While we certainly endeavor to cover a wide range of watches here on Worn & Wound, there’s no doubt that there’s a certain bent toward what many refer to as tool watches, or watches that are designed for a particular, functional purpose, as opposed to objects that are made purely for aesthetic pleasure. There are a lot of reasons for this – these watches tend to naturally fit into the price point we cover, for one. But ultimately it comes down to something as simple as “we like them.”
In the realm of tool watches there are many different technologies that are used to make these timepieces “tough,” in whatever way you want to define that term. This story is the first in a series where we’ll cover some of those technologies in depth, going through their history, the watches they’re used in, functional benefits, and a dive into the tech itself.
First up: watches with antimagnetic properties.
Mechanical watches, simply because of the materials that they’ve always been made of, are uniquely susceptible to magnetism. And magnetic forces, in our modern world, are everywhere. It’s no wonder that something of a cottage industry has sprung up around the production of watches and watch components that are resistant to magnetism. If you’ve had the unfortunate experience of dealing with a magnetized watch, you understand the value inherent in these technologies.
The classic symptom of a magnetized watch is unusually too-fast timekeeping. Balance spring coils, when magnetized, can stick together, reducing their travel back and forth, causing the watch to beat much faster than it should, resulting in timekeeping that will typically be noticeably off. Depending on the age and materials used in the watch, and the level of magnetism the watch is exposed to, a watch can even stop entirely when heavily magnetized, definitely a frightening moment for the wearer. Many, many objects produce magnetic fields. Loudspeakers, for example. Computer harddrives. Medical equipment. Even cell phones.

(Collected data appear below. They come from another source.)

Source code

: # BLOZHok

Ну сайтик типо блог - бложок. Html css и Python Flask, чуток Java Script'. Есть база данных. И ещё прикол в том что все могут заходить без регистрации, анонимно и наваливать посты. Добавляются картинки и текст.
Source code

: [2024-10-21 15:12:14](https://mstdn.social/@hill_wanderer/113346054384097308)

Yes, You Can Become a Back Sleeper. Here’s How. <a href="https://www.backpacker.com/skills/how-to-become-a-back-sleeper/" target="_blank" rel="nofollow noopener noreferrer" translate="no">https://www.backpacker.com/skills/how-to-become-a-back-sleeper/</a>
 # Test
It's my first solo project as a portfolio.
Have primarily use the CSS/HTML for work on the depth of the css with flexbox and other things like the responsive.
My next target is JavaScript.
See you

While it’s relatively simple to demagnetize a watch (tools that can easily do the job are easily purchased for well under $100 on eBay and elsewhere), that hasn’t stopped the biggest names in the watch industry from pushing the technological envelope as far as it will go. Telling the story of antimagnetic watches, it only makes sense to start with Rolex, the biggest name of them all.

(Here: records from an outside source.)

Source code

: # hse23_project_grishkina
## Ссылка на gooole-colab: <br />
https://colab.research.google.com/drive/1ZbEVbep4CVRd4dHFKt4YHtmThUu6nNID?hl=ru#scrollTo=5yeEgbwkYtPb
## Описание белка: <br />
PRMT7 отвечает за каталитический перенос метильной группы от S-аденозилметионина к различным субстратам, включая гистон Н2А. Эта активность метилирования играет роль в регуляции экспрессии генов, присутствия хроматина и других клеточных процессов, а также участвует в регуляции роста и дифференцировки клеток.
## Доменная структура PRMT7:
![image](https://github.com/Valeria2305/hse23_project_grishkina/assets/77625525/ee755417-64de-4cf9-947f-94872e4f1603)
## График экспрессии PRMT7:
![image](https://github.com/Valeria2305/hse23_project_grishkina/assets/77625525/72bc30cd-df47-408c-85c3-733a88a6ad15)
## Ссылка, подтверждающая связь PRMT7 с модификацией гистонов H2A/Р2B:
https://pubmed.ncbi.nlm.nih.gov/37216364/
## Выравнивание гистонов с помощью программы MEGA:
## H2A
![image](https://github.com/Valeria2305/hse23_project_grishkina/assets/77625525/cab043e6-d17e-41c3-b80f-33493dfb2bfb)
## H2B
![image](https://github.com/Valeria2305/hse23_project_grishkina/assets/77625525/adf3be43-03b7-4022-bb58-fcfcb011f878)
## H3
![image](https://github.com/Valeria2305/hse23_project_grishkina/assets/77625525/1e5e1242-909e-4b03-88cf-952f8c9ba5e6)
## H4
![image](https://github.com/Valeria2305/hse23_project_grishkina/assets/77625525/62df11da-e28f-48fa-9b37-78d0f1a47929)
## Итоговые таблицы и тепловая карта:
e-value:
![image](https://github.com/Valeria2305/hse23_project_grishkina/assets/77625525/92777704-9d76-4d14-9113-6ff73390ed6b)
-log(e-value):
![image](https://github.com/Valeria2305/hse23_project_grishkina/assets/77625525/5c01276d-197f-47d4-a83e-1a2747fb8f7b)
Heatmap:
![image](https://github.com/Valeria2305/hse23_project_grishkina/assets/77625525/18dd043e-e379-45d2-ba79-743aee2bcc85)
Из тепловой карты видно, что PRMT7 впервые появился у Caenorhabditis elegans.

The Milgauss, Rolex’s stab at a watch for scientists working with the European Organization for Nuclear Research (CERN), was introduced in 1956. That watch, the reference 6541, was rated to withstand magnetic fields of up to 1000 gauss. More typical watches of the time period could only handle magnetic fields of around 50-100 gauss, so this was a significant improvement. Rolex achieved this high level of magnetic resistance by enclosing the movement in a soft iron cage, also known as a Faraday cage. This method put a relatively simple scientific principle to work in the Milgauss, and is still the standard for making watches with high levels of anti-magnetism. Faraday cages can be found in watches by Sinn, Damasko, Bremont, and other brands.